=== Data ===
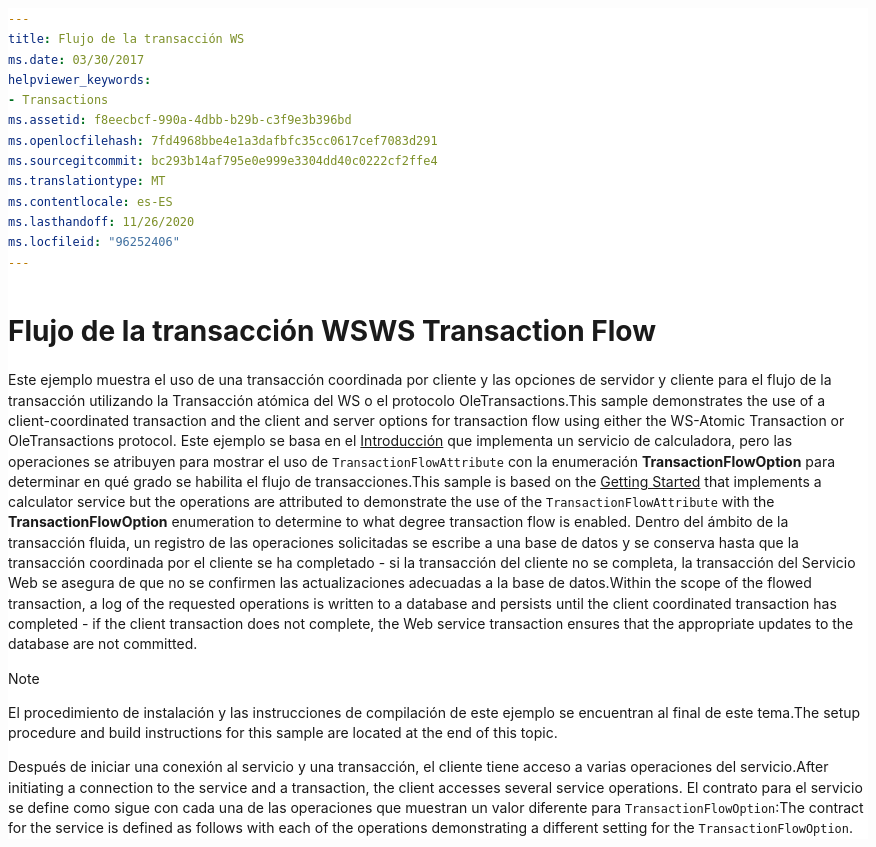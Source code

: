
 ```yaml
---
title: Flujo de la transacción WS
ms.date: 03/30/2017
helpviewer_keywords:
- Transactions
ms.assetid: f8eecbcf-990a-4dbb-b29b-c3f9e3b396bd
ms.openlocfilehash: 7fd4968bbe4e1a3dafbfc35cc0617cef7083d291
ms.sourcegitcommit: bc293b14af795e0e999e3304dd40c0222cf2ffe4
ms.translationtype: MT
ms.contentlocale: es-ES
ms.lasthandoff: 11/26/2020
ms.locfileid: "96252406"
---
```

# <a name="ws-transaction-flow"></a><span data-ttu-id="34915-102">Flujo de la transacción WS</span><span class="sxs-lookup"><span data-stu-id="34915-102">WS Transaction Flow</span></span>

<span data-ttu-id="34915-103">Este ejemplo muestra el uso de una transacción coordinada por cliente y las opciones de servidor y cliente para el flujo de la transacción utilizando la Transacción atómica del WS o el protocolo OleTransactions.</span><span class="sxs-lookup"><span data-stu-id="34915-103">This sample demonstrates the use of a client-coordinated transaction and the client and server options for transaction flow using either the WS-Atomic Transaction or OleTransactions protocol.</span></span> <span data-ttu-id="34915-104">Este ejemplo se basa en el [Introducción](getting-started-sample.md) que implementa un servicio de calculadora, pero las operaciones se atribuyen para mostrar el uso de `TransactionFlowAttribute` con la enumeración **TransactionFlowOption** para determinar en qué grado se habilita el flujo de transacciones.</span><span class="sxs-lookup"><span data-stu-id="34915-104">This sample is based on the [Getting Started](getting-started-sample.md) that implements a calculator service but the operations are attributed to demonstrate the use of the `TransactionFlowAttribute` with the **TransactionFlowOption** enumeration to determine to what degree transaction flow is enabled.</span></span> <span data-ttu-id="34915-105">Dentro del ámbito de la transacción fluida, un registro de las operaciones solicitadas se escribe a una base de datos y se conserva hasta que la transacción coordinada por el cliente se ha completado - si la transacción del cliente no se completa, la transacción del Servicio Web se asegura de que no se confirmen las actualizaciones adecuadas a la base de datos.</span><span class="sxs-lookup"><span data-stu-id="34915-105">Within the scope of the flowed transaction, a log of the requested operations is written to a database and persists until the client coordinated transaction has completed - if the client transaction does not complete, the Web service transaction ensures that the appropriate updates to the database are not committed.</span></span>  
  
> [!NOTE]
> <span data-ttu-id="34915-106">El procedimiento de instalación y las instrucciones de compilación de este ejemplo se encuentran al final de este tema.</span><span class="sxs-lookup"><span data-stu-id="34915-106">The setup procedure and build instructions for this sample are located at the end of this topic.</span></span>  
  
 <span data-ttu-id="34915-107">Después de iniciar una conexión al servicio y una transacción, el cliente tiene acceso a varias operaciones del servicio.</span><span class="sxs-lookup"><span data-stu-id="34915-107">After initiating a connection to the service and a transaction, the client accesses several service operations.</span></span> <span data-ttu-id="34915-108">El contrato para el servicio se define como sigue con cada una de las operaciones que muestran un valor diferente para `TransactionFlowOption`:</span><span class="sxs-lookup"><span data-stu-id="34915-108">The contract for the service is defined as follows with each of the operations demonstrating a different setting for the `TransactionFlowOption`.</span></span>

=== Task directions ===
Repeat exactly the lines from the start of the entries down to the line with "la transacción WS</span><span", keeping both ends but none of the pictures.

=== Solution to the exercise ===
Source code

:
 ```yaml
---
title: Flujo de la transacción WS
ms.date: 03/30/2017
helpviewer_keywords:
- Transactions
ms.assetid: f8eecbcf-990a-4dbb-b29b-c3f9e3b396bd
ms.openlocfilehash: 7fd4968bbe4e1a3dafbfc35cc0617cef7083d291
ms.sourcegitcommit: bc293b14af795e0e999e3304dd40c0222cf2ffe4
ms.translationtype: MT
ms.contentlocale: es-ES
ms.lasthandoff: 11/26/2020
ms.locfileid: "96252406"
---
```

# <a name="ws-transaction-flow"></a><span data-ttu-id="34915-102">Flujo de la transacción WS</span><span class="sxs-lookup"><span data-stu-id="34915-102">WS Transaction Flow</span></span>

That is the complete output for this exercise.